Your assignment:
Without carrying over a single picture, write out the records below exactly.

Material to process:
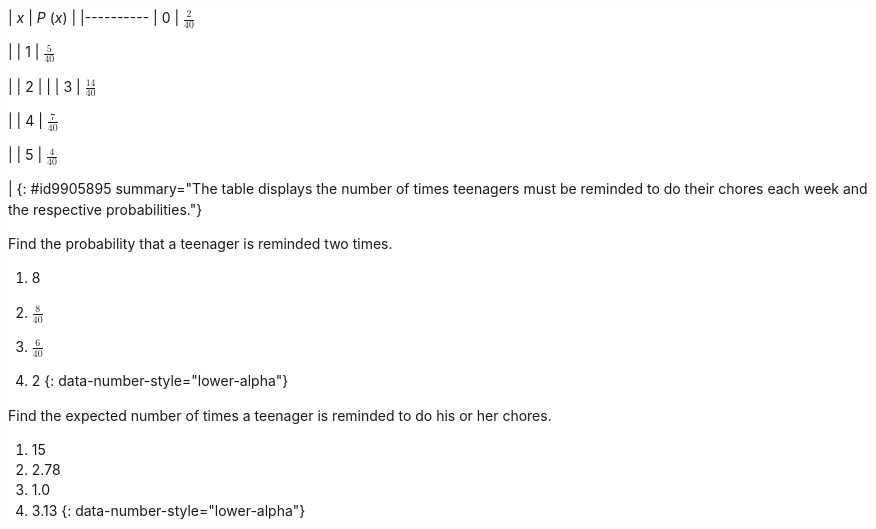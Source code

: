 | *x* | *P* (*x*) |
|----------
| 0 | <math xmlns="http://www.w3.org/1998/Math/MathML"> <mfrac> <mn>2</mn> <mn>40</mn> </mfrac> <mtext /> </math>

 |
| 1 | <math xmlns="http://www.w3.org/1998/Math/MathML"> <mfrac> <mn>5</mn> <mn>40</mn> </mfrac> <mtext /> </math>

 |
| 2 |  |
| 3 | <math xmlns="http://www.w3.org/1998/Math/MathML"> <mfrac> <mn>14</mn> <mn>40</mn> </mfrac> <mtext /> </math>

 |
| 4 | <math xmlns="http://www.w3.org/1998/Math/MathML"> <mfrac> <mn>7</mn> <mn>40</mn> </mfrac> <mtext /> </math>

 |
| 5 | <math xmlns="http://www.w3.org/1998/Math/MathML"> <mfrac> <mn>4</mn> <mn>40</mn> </mfrac> <mtext /> </math>

 |
{: #id9905895 summary="The table displays the number of times teenagers must be reminded to do their chores each week and the respective probabilities."}

<div data-type="exercise" id="element-117">
<div data-type="problem" id="id5131870" markdown="1">
Find the probability that a teenager is reminded two times.

1.  8
2.  <math xmlns="http://www.w3.org/1998/Math/MathML"> <mfrac> <mn>8</mn> <mn>40</mn> </mfrac> <mtext /> </math>

3.  <math xmlns="http://www.w3.org/1998/Math/MathML"> <mfrac> <mn>6</mn> <mn>40</mn> </mfrac> <mtext /> </math>

4.  2
{: data-number-style="lower-alpha"}

</div>
</div>

<div data-type="exercise" id="element-209">
<div data-type="problem" id="id5132010" markdown="1">
Find the expected number of times a teenager is reminded to do his or her chores.

1.  15
2.  2\.78
3.  1\.0
4.  3\.13
{: data-number-style="lower-alpha"}

</div>
</div>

Output:
Source code

: | *x* | *P* (*x*) |
|----------
| 0 | <math xmlns="http://www.w3.org/1998/Math/MathML"> <mfrac> <mn>2</mn> <mn>40</mn> </mfrac> <mtext /> </math>

 |
| 1 | <math xmlns="http://www.w3.org/1998/Math/MathML"> <mfrac> <mn>5</mn> <mn>40</mn> </mfrac> <mtext /> </math>

 |
| 2 |  |
| 3 | <math xmlns="http://www.w3.org/1998/Math/MathML"> <mfrac> <mn>14</mn> <mn>40</mn> </mfrac> <mtext /> </math>

 |
| 4 | <math xmlns="http://www.w3.org/1998/Math/MathML"> <mfrac> <mn>7</mn> <mn>40</mn> </mfrac> <mtext /> </math>

 |
| 5 | <math xmlns="http://www.w3.org/1998/Math/MathML"> <mfrac> <mn>4</mn> <mn>40</mn> </mfrac> <mtext /> </math>

 |
{: #id9905895 summary="The table displays the number of times teenagers must be reminded to do their chores each week and the respective probabilities."}

<div data-type="exercise" id="element-117">
<div data-type="problem" id="id5131870" markdown="1">
Find the probability that a teenager is reminded two times.

1.  8
2.  <math xmlns="http://www.w3.org/1998/Math/MathML"> <mfrac> <mn>8</mn> <mn>40</mn> </mfrac> <mtext /> </math>

3.  <math xmlns="http://www.w3.org/1998/Math/MathML"> <mfrac> <mn>6</mn> <mn>40</mn> </mfrac> <mtext /> </math>

4.  2
{: data-number-style="lower-alpha"}

</div>
</div>

<div data-type="exercise" id="element-209">
<div data-type="problem" id="id5132010" markdown="1">
Find the expected number of times a teenager is reminded to do his or her chores.

1.  15
2.  2\.78
3.  1\.0
4.  3\.13
{: data-number-style="lower-alpha"}

</div>
</div>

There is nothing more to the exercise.